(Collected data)
((
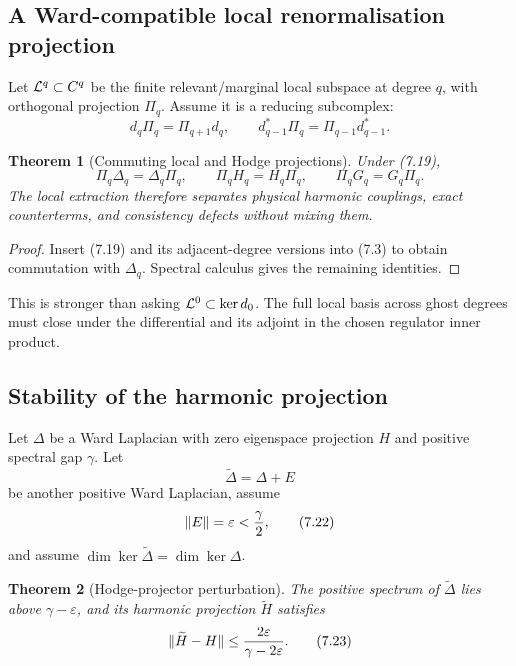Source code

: \documentclass[11pt]{article}
\newtheorem{theorem}{Theorem}[section]
\theoremstyle{remark}
\begin{document}
\subsection{A Ward-compatible local renormalisation projection}

Let \({\cal L}^q\subset C^q\) be the finite relevant/marginal local
subspace at degree \(q\), with orthogonal projection \(\Pi_q\).
Assume it is a reducing subcomplex:
\[
 d_q\Pi_q=\Pi_{q+1}d_q,\qquad
 d_{q-1}^*\Pi_q=\Pi_{q-1}d_{q-1}^*.                         \tag{7.19}
\]

\begin{theorem}[Commuting local and Hodge projections]
\label{thm:v12v7-local}
Under (7.19),
\[
 \Pi_q\Delta_q=\Delta_q\Pi_q,\qquad
 \Pi_qH_q=H_q\Pi_q,\qquad
 \Pi_qG_q=G_q\Pi_q.                                        \tag{7.20}
\]
The local extraction therefore separates physical harmonic
couplings, exact counterterms, and consistency defects without mixing
them.
\end{theorem}

\begin{proof}
Insert (7.19) and its adjacent-degree versions into (7.3) to obtain
commutation with \(\Delta_q\).  Spectral calculus gives the remaining
identities.
\end{proof}

This is stronger than asking \({\cal L}^0\subset\ker d_0\).
The full local basis across ghost degrees must close under the
differential and its adjoint in the chosen regulator inner product.

\subsection{Stability of the harmonic projection}

Let \(\Delta\) be a Ward Laplacian with zero eigenspace projection
\(H\) and positive spectral gap \(\gamma\).  Let
\[
                              \widetilde\Delta=\Delta+E      \tag{7.21}
\]
be another positive Ward Laplacian, assume
\[
                              \|E\|=\varepsilon<{\gamma\over2},\tag{7.22}
\]
and assume \(\dim\ker\widetilde\Delta=\dim\ker\Delta\).

\begin{theorem}[Hodge-projector perturbation]
\label{thm:v12v7-perturb}
The positive spectrum of \(\widetilde\Delta\) lies above
\(\gamma-\varepsilon\), and its harmonic projection
\(\widetilde H\) satisfies
\[
                              \|\widetilde H-H\|
                              \le{2\varepsilon\over\gamma-2\varepsilon}.
                                                                    \tag{7.23}
\]
\end{theorem}
\end{document}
))
> YOUR TASK
From the first line above down to the line with "Ward-compatible local renormalisation", reproduce every line and no others, omitting pictures.

> WRITTEN SOLUTION
Source code

: \documentclass[11pt]{article}
\newtheorem{theorem}{Theorem}[section]
\theoremstyle{remark}
\begin{document}
\subsection{A Ward-compatible local renormalisation projection}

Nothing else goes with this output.